Am I missing something, or are there very few or no prominent Brexiteers changing their minds about the benefits of Brexit?

I find it extraordinary that there are not more.

Opinion polls have shifted somewhat against.  But politicians and commentators have doubled down.  This in the face of very marked changes in the likely costs and benefits of leaving.  The chance of no deal at all in March 2019 has risen greatly;  also I’d conjecture that the chance of Brexit In Name Only, either in the form of a very close tie to the EU, or prolonged ‘transition’ has risen.  The inability of the warring factions in the Tory Party to confront the trade-offs that face the UK, and the crystallisation of the Irish border as a stumbling block, have both reduced the chances of a free trade agreement that would separate us materially from the UK.

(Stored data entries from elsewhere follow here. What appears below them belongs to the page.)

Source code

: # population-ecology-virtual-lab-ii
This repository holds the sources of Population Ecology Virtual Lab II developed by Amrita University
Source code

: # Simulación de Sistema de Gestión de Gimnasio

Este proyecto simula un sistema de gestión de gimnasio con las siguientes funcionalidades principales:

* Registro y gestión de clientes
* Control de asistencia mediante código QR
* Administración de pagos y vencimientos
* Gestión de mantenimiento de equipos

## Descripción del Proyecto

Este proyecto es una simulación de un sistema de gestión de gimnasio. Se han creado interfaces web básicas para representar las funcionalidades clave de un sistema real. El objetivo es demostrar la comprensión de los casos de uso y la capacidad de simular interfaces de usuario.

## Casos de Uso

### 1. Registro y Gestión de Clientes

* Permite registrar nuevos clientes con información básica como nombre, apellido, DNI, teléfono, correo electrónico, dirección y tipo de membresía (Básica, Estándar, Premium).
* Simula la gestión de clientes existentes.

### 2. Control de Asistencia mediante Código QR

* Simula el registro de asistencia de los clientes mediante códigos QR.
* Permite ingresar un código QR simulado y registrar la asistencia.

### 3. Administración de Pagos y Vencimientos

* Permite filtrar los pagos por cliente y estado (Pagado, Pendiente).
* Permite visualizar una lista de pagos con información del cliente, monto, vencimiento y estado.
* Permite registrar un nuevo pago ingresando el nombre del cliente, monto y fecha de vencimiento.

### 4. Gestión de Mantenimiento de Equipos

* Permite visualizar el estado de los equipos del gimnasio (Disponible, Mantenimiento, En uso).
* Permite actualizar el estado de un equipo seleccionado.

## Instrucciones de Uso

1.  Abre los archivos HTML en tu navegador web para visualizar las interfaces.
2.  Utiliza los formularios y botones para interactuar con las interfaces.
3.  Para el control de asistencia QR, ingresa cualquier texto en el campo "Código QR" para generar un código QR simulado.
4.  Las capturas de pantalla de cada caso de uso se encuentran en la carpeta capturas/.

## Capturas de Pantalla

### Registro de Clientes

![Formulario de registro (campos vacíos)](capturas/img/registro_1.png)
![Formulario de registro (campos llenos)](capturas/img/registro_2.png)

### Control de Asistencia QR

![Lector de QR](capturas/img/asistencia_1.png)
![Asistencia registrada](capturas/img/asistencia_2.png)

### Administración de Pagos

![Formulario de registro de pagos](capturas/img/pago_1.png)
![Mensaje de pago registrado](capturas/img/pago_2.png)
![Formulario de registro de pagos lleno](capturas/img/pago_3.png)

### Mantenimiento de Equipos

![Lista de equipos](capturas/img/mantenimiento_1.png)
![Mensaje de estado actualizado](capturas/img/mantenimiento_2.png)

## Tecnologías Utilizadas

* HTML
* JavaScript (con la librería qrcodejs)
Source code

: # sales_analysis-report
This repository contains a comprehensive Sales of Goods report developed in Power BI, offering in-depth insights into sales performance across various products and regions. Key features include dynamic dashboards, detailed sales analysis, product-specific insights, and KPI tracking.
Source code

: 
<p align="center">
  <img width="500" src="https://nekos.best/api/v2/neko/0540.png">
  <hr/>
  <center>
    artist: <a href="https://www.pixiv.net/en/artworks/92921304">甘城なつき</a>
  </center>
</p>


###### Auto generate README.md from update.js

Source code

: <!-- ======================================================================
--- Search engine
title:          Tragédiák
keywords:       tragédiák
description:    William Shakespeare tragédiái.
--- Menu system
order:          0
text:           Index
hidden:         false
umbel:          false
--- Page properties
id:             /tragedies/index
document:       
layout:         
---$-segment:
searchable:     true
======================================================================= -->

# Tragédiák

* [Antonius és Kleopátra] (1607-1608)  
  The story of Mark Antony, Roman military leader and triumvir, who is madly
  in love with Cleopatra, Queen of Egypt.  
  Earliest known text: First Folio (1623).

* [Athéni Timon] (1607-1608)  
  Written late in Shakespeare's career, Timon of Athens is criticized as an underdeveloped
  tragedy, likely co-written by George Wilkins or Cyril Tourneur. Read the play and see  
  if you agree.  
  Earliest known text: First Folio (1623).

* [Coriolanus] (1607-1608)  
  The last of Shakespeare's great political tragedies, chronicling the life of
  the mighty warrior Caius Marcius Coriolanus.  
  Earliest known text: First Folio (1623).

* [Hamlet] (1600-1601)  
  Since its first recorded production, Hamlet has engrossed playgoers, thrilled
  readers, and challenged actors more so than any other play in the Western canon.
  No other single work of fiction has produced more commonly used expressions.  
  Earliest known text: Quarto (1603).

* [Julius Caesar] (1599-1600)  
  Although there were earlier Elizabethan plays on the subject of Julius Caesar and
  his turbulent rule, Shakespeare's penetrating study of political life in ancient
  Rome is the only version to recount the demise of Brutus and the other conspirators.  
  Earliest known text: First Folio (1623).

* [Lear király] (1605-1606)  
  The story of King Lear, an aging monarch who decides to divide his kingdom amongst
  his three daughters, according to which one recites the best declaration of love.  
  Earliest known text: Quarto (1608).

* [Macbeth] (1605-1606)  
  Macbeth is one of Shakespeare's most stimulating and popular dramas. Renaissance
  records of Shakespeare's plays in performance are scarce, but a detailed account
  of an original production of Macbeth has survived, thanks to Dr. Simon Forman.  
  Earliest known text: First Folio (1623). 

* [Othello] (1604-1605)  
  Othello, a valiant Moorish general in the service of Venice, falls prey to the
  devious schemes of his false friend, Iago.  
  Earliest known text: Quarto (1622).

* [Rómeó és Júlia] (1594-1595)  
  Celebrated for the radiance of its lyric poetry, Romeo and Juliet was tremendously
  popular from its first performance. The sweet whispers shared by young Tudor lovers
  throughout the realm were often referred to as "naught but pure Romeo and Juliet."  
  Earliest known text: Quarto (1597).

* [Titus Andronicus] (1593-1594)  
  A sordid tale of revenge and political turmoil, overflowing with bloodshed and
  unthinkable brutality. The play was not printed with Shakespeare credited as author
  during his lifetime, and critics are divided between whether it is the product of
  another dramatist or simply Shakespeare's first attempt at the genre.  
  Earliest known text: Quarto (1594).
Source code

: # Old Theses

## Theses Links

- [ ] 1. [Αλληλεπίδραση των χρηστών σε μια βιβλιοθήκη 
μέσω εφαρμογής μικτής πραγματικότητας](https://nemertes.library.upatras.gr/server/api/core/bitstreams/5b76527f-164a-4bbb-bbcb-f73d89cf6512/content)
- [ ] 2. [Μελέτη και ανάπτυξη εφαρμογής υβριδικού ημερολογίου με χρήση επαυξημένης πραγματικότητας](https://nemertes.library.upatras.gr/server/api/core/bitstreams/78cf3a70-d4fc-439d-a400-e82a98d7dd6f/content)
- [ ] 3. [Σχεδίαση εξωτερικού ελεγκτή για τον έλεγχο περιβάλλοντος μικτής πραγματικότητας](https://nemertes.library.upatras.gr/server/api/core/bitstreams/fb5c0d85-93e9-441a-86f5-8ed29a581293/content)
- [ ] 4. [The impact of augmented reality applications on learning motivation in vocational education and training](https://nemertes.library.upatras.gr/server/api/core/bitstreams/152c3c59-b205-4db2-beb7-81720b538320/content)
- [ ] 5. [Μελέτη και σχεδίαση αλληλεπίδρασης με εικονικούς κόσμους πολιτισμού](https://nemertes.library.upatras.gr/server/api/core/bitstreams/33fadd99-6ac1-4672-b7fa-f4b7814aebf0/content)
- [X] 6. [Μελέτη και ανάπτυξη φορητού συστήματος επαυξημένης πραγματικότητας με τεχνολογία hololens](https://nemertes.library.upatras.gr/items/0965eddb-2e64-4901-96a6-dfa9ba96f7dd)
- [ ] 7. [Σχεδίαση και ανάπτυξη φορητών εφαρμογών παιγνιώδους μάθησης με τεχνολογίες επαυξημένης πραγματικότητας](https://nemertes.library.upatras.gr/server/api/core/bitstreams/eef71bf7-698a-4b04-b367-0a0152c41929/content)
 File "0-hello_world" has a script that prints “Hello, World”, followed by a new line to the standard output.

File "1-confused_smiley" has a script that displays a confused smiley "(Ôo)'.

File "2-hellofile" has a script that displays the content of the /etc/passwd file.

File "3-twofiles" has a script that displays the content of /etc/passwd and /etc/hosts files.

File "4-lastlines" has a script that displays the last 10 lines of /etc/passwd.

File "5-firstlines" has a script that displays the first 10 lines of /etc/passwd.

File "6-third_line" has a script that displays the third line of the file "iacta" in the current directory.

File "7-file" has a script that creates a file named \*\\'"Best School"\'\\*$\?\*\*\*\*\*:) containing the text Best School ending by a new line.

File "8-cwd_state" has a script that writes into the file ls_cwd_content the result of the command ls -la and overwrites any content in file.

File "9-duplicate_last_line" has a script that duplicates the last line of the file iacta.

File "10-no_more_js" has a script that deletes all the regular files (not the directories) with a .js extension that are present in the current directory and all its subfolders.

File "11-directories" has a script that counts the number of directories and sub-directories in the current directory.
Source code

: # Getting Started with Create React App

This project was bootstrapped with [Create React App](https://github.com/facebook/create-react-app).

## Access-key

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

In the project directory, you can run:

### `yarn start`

A rational calculus of the cost and benefits of Brexit has surely shifted in favour of Remain.  Brexit in Name Only grants only symbolic political freedom, and considerably reduces the say we have over the market we stay hitched to.  No deal might be a catastrophe and is surely to be avoided at all costs.  An increase in the probability of these two things surely lowers the benefits of Brexit.  Unless you place an extremely high weight on Brexit as an abstract end in itself, therefore, you must surely change your mind.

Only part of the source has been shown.